(Stored items)
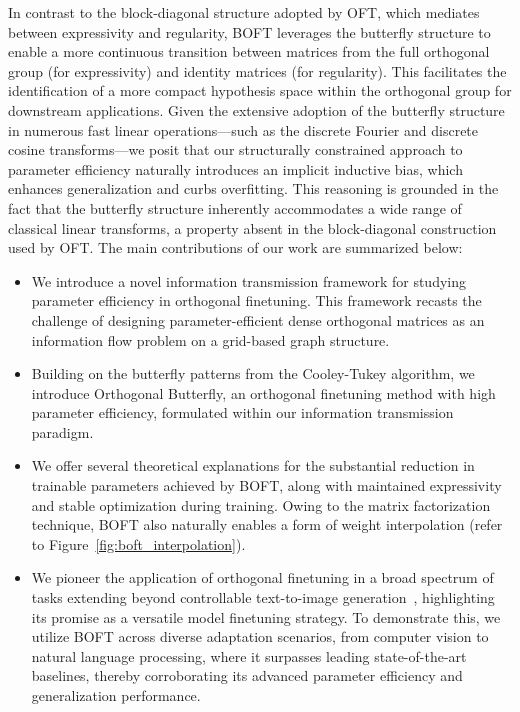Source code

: In contrast to the block-diagonal structure adopted by OFT, which mediates between expressivity and regularity, BOFT leverages the butterfly structure to enable a more continuous transition between matrices from the full orthogonal group (for expressivity) and identity matrices (for regularity). This facilitates the identification of a more compact hypothesis space within the orthogonal group for downstream applications. Given the extensive adoption of the butterfly structure in numerous fast linear operations—such as the discrete Fourier and discrete cosine transforms—we posit that our structurally constrained approach to parameter efficiency naturally introduces an implicit inductive bias, which enhances generalization and curbs overfitting. This reasoning is grounded in the fact that the butterfly structure inherently accommodates a wide range of classical linear transforms, a property absent in the block-diagonal construction used by OFT. The main contributions of our work are summarized below:

\begin{itemize}[leftmargin=*,nosep]
    \item We introduce a novel information transmission framework for studying parameter efficiency in orthogonal finetuning. This framework recasts the challenge of designing parameter-efficient dense orthogonal matrices as an information flow problem on a grid-based graph structure.
    \item Building on the butterfly patterns from the Cooley-Tukey algorithm, we introduce Orthogonal Butterfly, an orthogonal finetuning method with high parameter efficiency, formulated within our information transmission paradigm.
    \item We offer several theoretical explanations for the substantial reduction in trainable parameters achieved by BOFT, along with maintained expressivity and stable optimization during training. Owing to the matrix factorization technique, BOFT also naturally enables a form of weight interpolation (refer to Figure~\ref{fig:boft_interpolation}).
    \item We pioneer the application of orthogonal finetuning in a broad spectrum of tasks extending beyond controllable text-to-image generation~\cite{qiu2023controlling}, highlighting its promise as a versatile model finetuning strategy. To demonstrate this, we utilize BOFT across diverse adaptation scenarios, from computer vision to natural language processing, where it surpasses leading state-of-the-art baselines, thereby corroborating its advanced parameter efficiency and generalization performance.
\end{itemize}

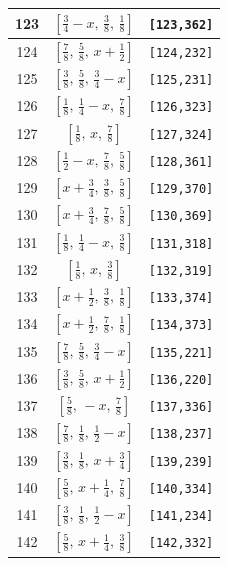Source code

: \documentclass[fleqn,8pt]{jsarticle}
\begin{document}
\begin{longtable}{ccc}
123 & $\left[ \frac{3}{4} - x,\, \frac{3}{8},\, \frac{1}{8} \right]$ & {\tt [123,362]} \\ \hline
124 & $\left[ \frac{7}{8},\, \frac{5}{8},\, x + \frac{1}{2} \right]$ & {\tt [124,232]} \\ \hline
125 & $\left[ \frac{3}{8},\, \frac{5}{8},\, \frac{3}{4} - x \right]$ & {\tt [125,231]} \\ \hline
126 & $\left[ \frac{1}{8},\, \frac{1}{4} - x,\, \frac{7}{8} \right]$ & {\tt [126,323]} \\ \hline
127 & $\left[ \frac{1}{8},\, x,\, \frac{7}{8} \right]$ & {\tt [127,324]} \\ \hline
128 & $\left[ \frac{1}{2} - x,\, \frac{7}{8},\, \frac{5}{8} \right]$ & {\tt [128,361]} \\ \hline
129 & $\left[ x + \frac{3}{4},\, \frac{3}{8},\, \frac{5}{8} \right]$ & {\tt [129,370]} \\ \hline
130 & $\left[ x + \frac{3}{4},\, \frac{7}{8},\, \frac{5}{8} \right]$ & {\tt [130,369]} \\ \hline
131 & $\left[ \frac{1}{8},\, \frac{1}{4} - x,\, \frac{3}{8} \right]$ & {\tt [131,318]} \\ \hline
132 & $\left[ \frac{1}{8},\, x,\, \frac{3}{8} \right]$ & {\tt [132,319]} \\ \hline
133 & $\left[ x + \frac{1}{2},\, \frac{3}{8},\, \frac{1}{8} \right]$ & {\tt [133,374]} \\ \hline
134 & $\left[ x + \frac{1}{2},\, \frac{7}{8},\, \frac{1}{8} \right]$ & {\tt [134,373]} \\ \hline
135 & $\left[ \frac{7}{8},\, \frac{5}{8},\, \frac{3}{4} - x \right]$ & {\tt [135,221]} \\ \hline
136 & $\left[ \frac{3}{8},\, \frac{5}{8},\, x + \frac{1}{2} \right]$ & {\tt [136,220]} \\ \hline
137 & $\left[ \frac{5}{8},\, - x,\, \frac{7}{8} \right]$ & {\tt [137,336]} \\ \hline
138 & $\left[ \frac{7}{8},\, \frac{1}{8},\, \frac{1}{2} - x \right]$ & {\tt [138,237]} \\ \hline
139 & $\left[ \frac{3}{8},\, \frac{1}{8},\, x + \frac{3}{4} \right]$ & {\tt [139,239]} \\ \hline
140 & $\left[ \frac{5}{8},\, x + \frac{1}{4},\, \frac{7}{8} \right]$ & {\tt [140,334]} \\ \hline
141 & $\left[ \frac{3}{8},\, \frac{1}{8},\, \frac{1}{2} - x \right]$ & {\tt [141,234]} \\ \hline
142 & $\left[ \frac{5}{8},\, x + \frac{1}{4},\, \frac{3}{8} \right]$ & {\tt [142,332]} \\ \hline

\end{longtable}
\end{document}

_REQUIRED ACTION_: Return the records above exactly as written. Do not include their images.

_WRITTEN SOLUTION_:
Source code

: In contrast to the block-diagonal structure adopted by OFT, which mediates between expressivity and regularity, BOFT leverages the butterfly structure to enable a more continuous transition between matrices from the full orthogonal group (for expressivity) and identity matrices (for regularity). This facilitates the identification of a more compact hypothesis space within the orthogonal group for downstream applications. Given the extensive adoption of the butterfly structure in numerous fast linear operations—such as the discrete Fourier and discrete cosine transforms—we posit that our structurally constrained approach to parameter efficiency naturally introduces an implicit inductive bias, which enhances generalization and curbs overfitting. This reasoning is grounded in the fact that the butterfly structure inherently accommodates a wide range of classical linear transforms, a property absent in the block-diagonal construction used by OFT. The main contributions of our work are summarized below:

\begin{itemize}[leftmargin=*,nosep]
    \item We introduce a novel information transmission framework for studying parameter efficiency in orthogonal finetuning. This framework recasts the challenge of designing parameter-efficient dense orthogonal matrices as an information flow problem on a grid-based graph structure.
    \item Building on the butterfly patterns from the Cooley-Tukey algorithm, we introduce Orthogonal Butterfly, an orthogonal finetuning method with high parameter efficiency, formulated within our information transmission paradigm.
    \item We offer several theoretical explanations for the substantial reduction in trainable parameters achieved by BOFT, along with maintained expressivity and stable optimization during training. Owing to the matrix factorization technique, BOFT also naturally enables a form of weight interpolation (refer to Figure~\ref{fig:boft_interpolation}).
    \item We pioneer the application of orthogonal finetuning in a broad spectrum of tasks extending beyond controllable text-to-image generation~\cite{qiu2023controlling}, highlighting its promise as a versatile model finetuning strategy. To demonstrate this, we utilize BOFT across diverse adaptation scenarios, from computer vision to natural language processing, where it surpasses leading state-of-the-art baselines, thereby corroborating its advanced parameter efficiency and generalization performance.
\end{itemize}

Source code

: \documentclass[fleqn,8pt]{jsarticle}
\begin{document}
\begin{longtable}{ccc}
123 & $\left[ \frac{3}{4} - x,\, \frac{3}{8},\, \frac{1}{8} \right]$ & {\tt [123,362]} \\ \hline
124 & $\left[ \frac{7}{8},\, \frac{5}{8},\, x + \frac{1}{2} \right]$ & {\tt [124,232]} \\ \hline
125 & $\left[ \frac{3}{8},\, \frac{5}{8},\, \frac{3}{4} - x \right]$ & {\tt [125,231]} \\ \hline
126 & $\left[ \frac{1}{8},\, \frac{1}{4} - x,\, \frac{7}{8} \right]$ & {\tt [126,323]} \\ \hline
127 & $\left[ \frac{1}{8},\, x,\, \frac{7}{8} \right]$ & {\tt [127,324]} \\ \hline
128 & $\left[ \frac{1}{2} - x,\, \frac{7}{8},\, \frac{5}{8} \right]$ & {\tt [128,361]} \\ \hline
129 & $\left[ x + \frac{3}{4},\, \frac{3}{8},\, \frac{5}{8} \right]$ & {\tt [129,370]} \\ \hline
130 & $\left[ x + \frac{3}{4},\, \frac{7}{8},\, \frac{5}{8} \right]$ & {\tt [130,369]} \\ \hline
131 & $\left[ \frac{1}{8},\, \frac{1}{4} - x,\, \frac{3}{8} \right]$ & {\tt [131,318]} \\ \hline
132 & $\left[ \frac{1}{8},\, x,\, \frac{3}{8} \right]$ & {\tt [132,319]} \\ \hline
133 & $\left[ x + \frac{1}{2},\, \frac{3}{8},\, \frac{1}{8} \right]$ & {\tt [133,374]} \\ \hline
134 & $\left[ x + \frac{1}{2},\, \frac{7}{8},\, \frac{1}{8} \right]$ & {\tt [134,373]} \\ \hline
135 & $\left[ \frac{7}{8},\, \frac{5}{8},\, \frac{3}{4} - x \right]$ & {\tt [135,221]} \\ \hline
136 & $\left[ \frac{3}{8},\, \frac{5}{8},\, x + \frac{1}{2} \right]$ & {\tt [136,220]} \\ \hline
137 & $\left[ \frac{5}{8},\, - x,\, \frac{7}{8} \right]$ & {\tt [137,336]} \\ \hline
138 & $\left[ \frac{7}{8},\, \frac{1}{8},\, \frac{1}{2} - x \right]$ & {\tt [138,237]} \\ \hline
139 & $\left[ \frac{3}{8},\, \frac{1}{8},\, x + \frac{3}{4} \right]$ & {\tt [139,239]} \\ \hline
140 & $\left[ \frac{5}{8},\, x + \frac{1}{4},\, \frac{7}{8} \right]$ & {\tt [140,334]} \\ \hline
141 & $\left[ \frac{3}{8},\, \frac{1}{8},\, \frac{1}{2} - x \right]$ & {\tt [141,234]} \\ \hline
142 & $\left[ \frac{5}{8},\, x + \frac{1}{4},\, \frac{3}{8} \right]$ & {\tt [142,332]} \\ \hline

\end{longtable}
\end{document}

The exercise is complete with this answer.